Perumpamaan tentang gembala yang mencari domba yang hilang, menjadi bahan refleksi buat kita. Ada dua hal yang bisa kita refleksikan. Pertama, tentang sikap kita terhadap orang lain di sekitar kita yang kita tahu berbuat dosa atau kesalahan. Apakah kita cenderung menghukum, menjauhi dan bahkan memperburuk situasi dengan menjelek-jelekkan? Ataukah kita berani datang mendekat dan penuh cinta menggandeng tangannya, membesarkan hatinya sehingga ia bisa kembali ke jalan yang benar.

Kedua, tentang kebahagiaan Tuhan  melihat manusia bertobat. Betapa bahagianya Allah kita yang dengan tangan terentang selalu menerima kita walaupun kadangkala kita tersesat atau menyesatkan diri kita secara sengaja. Allah selalu menginginkan kita kembali kepada-Nya.
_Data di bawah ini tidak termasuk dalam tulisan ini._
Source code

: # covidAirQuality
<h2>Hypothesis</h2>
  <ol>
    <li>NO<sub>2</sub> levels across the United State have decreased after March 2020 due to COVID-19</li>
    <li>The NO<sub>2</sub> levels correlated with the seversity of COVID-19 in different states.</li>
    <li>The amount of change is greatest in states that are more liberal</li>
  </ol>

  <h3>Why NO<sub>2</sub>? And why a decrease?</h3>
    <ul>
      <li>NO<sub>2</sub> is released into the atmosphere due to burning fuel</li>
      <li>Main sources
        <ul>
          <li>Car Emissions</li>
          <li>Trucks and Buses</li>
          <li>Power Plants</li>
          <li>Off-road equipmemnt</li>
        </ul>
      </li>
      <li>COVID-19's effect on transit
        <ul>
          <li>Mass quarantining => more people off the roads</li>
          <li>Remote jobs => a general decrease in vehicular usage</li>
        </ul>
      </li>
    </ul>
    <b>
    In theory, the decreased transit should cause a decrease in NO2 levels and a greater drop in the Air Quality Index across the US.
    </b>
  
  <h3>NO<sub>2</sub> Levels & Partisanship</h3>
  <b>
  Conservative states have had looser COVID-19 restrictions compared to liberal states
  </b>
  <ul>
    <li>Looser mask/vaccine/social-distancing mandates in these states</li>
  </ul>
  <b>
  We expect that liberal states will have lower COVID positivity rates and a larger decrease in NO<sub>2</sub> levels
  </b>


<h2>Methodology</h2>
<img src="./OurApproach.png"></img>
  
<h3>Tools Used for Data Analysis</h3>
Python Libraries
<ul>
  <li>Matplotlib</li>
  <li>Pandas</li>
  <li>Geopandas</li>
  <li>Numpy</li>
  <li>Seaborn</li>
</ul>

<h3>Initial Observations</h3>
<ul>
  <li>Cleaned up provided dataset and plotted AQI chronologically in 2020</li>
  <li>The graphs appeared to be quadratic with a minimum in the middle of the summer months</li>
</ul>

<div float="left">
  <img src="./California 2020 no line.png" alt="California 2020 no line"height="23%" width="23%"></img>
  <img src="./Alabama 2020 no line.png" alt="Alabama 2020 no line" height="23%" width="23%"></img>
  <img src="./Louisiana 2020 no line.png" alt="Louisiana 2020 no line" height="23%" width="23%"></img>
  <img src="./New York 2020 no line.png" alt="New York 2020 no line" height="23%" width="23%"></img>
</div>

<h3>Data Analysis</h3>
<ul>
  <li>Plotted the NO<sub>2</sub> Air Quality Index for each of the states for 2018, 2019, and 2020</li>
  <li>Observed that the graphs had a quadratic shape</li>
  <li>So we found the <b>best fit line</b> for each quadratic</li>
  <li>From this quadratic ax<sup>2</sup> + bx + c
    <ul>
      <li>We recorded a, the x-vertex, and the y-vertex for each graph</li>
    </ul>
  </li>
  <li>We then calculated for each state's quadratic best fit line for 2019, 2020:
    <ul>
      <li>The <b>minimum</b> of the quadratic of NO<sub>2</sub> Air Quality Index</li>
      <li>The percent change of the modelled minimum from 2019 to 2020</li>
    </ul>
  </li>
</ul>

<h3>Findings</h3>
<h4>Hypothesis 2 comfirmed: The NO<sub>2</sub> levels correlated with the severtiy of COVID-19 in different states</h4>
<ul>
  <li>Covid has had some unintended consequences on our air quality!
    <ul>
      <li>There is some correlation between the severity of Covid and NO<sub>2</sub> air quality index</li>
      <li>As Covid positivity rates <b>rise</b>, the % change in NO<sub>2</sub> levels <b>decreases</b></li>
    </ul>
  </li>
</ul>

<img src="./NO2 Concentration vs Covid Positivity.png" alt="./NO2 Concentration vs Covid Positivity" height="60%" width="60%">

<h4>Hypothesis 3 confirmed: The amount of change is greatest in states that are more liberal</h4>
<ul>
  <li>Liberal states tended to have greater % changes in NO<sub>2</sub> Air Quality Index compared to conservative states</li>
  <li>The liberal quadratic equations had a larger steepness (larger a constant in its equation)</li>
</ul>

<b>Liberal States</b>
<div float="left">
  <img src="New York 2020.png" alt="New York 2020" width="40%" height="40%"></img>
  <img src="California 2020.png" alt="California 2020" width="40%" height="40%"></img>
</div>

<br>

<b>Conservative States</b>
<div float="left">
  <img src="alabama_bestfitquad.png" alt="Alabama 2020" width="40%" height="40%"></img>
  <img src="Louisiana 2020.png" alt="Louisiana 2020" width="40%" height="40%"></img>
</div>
Dalam bacaan hari ini, kata ‘bersungut-sungut’ dipertentangkan dengan ‘bersukacita’. Orang Farisi bersungut-sungut karena Yesus telah merendahkan diri-Nya; sejajar dengan orang berdosa dan bergaul dengan mereka. Dalam benak mereka, kalau Yesus itu seorang rabi maka seharusnya tidak bergaul dengan orang-orang semacam itu. Namun, sebaliknya, Allah bersukacita atas pertobatan orang-orang berdosa. Pertobatan itu sendiri hanya terjadi kalau ‘para pendosa’ itu ‘disentuh’ oleh penerimaan dan pengertian.

Orang salah itu selalu dijauhi, dikucilkan dan dipandang sebagai ‘sampah masyarakat’. Sikap dan cap semacam ini akan semakin memperparah hidup mereka karena mereka ‘terpenjara’ oleh cara berpikir yang membelenggu mereka. Yesus datang ke dunia untuk mencari domba yang tersesat (bdk. Luk. 15:2-8) dan menyelamatkan mereka yang hilang. Ia memulihkan orang yang sakit dan memanggil orang berdosa supaya bertobat (bdk. Luk. 5:32).

Kita harus bertobat karena kita tidak lebih baik dari mereka dan pertobatan itu pun merupakan bentuk pertanggungjawaban kita dihadapan Allah.